I have a data frame like this:
print(df)
0 1 2
0 354.7 April 4.0
1 55.4 August 8.0
2 176.5 December 12.0
3 95.5 February 2.0
4 85.6 January 1.0
5 152 July 7.0
6 238.7 June 6.0
7 104.8 March 3.0
8 283.5 May 5.0
9 278.8 November 11.0
10 249.6 October 10.0
11 212.7 September 9.0
As you can see, months are not in calendar order. So I created a second column to get the month number corresponding to each month (1-12). From there, how can I sort this data frame according to calendar months' order?

Use sort_values to sort the df by a specific column's values:
In [18]:
df.sort_values('2')
Out[18]:
0 1 2
4 85.6 January 1.0
3 95.5 February 2.0
7 104.8 March 3.0
0 354.7 April 4.0
8 283.5 May 5.0
6 238.7 June 6.0
5 152.0 July 7.0
1 55.4 August 8.0
11 212.7 September 9.0
10 249.6 October 10.0
9 278.8 November 11.0
2 176.5 December 12.0
If you want to sort by two columns, pass a list of column labels to sort_values with the column labels ordered according to sort priority. If you use df.sort_values(['2', '0']), the result would be sorted by column 2 then column 0. Granted, this does not really make sense for this example because each value in df['2'] is unique.
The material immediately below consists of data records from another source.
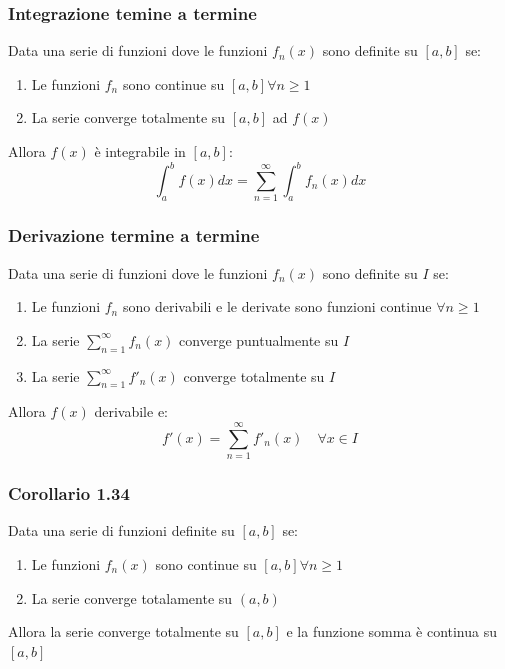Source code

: \documentclass[10pt, a4paper]{article}
\begin{document}
        \subsubsection{Integrazione temine a termine}
            Data una serie di funzioni dove le funzioni $f_n(x)$ sono definite su $[a,b]$ se:
            \begin{enumerate}
                \item Le funzioni $f_n$ sono continue su $[a,b]\forall n\geq 1$
                \item La serie converge totalmente su $[a,b]$ ad $f(x)$
            \end{enumerate}
            Allora $f(x)$ è integrabile in $[a,b]$:
            \begin{equation*}
                \int_{a}^{b}f(x)dx = \sum_{n=1}^{\infty}\int_{a}^{b}f_n(x)dx
            \end{equation*}
        \subsubsection{Derivazione termine a termine}
            Data una serie di funzioni dove le funzioni $f_n(x)$ sono definite su $I$ se:
            \begin{enumerate}
                \item Le funzioni $f_n$ sono derivabili e le derivate sono funzioni continue $\forall n\geq 1$
                \item La serie $\sum_{n=1}^{\infty}f_n(x)$ converge puntualmente su $I$
                \item La serie $\sum_{n=1}^{\infty}f'_n(x)$ converge totalmente su $I$
            \end{enumerate}
            Allora $f(x)$ derivabile e:
            \begin{equation*}
                f'(x) = \sum_{n=1}^{\infty}f'_n(x) \quad \forall x\in I
            \end{equation*}
        \subsubsection{Corollario 1.34}
            Data una serie di funzioni definite su $[a,b]$ se:
            \begin{enumerate}
                \item Le funzioni $f_n(x)$ sono continue su $[a,b]\forall n\geq 1$
                \item La serie converge totalamente su $(a,b)$
            \end{enumerate}
            Allora la serie converge totalmente su $[a,b]$ e la funzione somma è continua su $[a,b]$
\end{document}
I tried the solutions above and I do not achieve results, so I found a different solution that works for me. The ascending=False is to order the dataframe in descending order, by default it is True. I am using python 3.6.6 and pandas 0.23.4 versions.
final_df = df.sort_values(by=['2'], ascending=False)
You can see more details in pandas documentation here.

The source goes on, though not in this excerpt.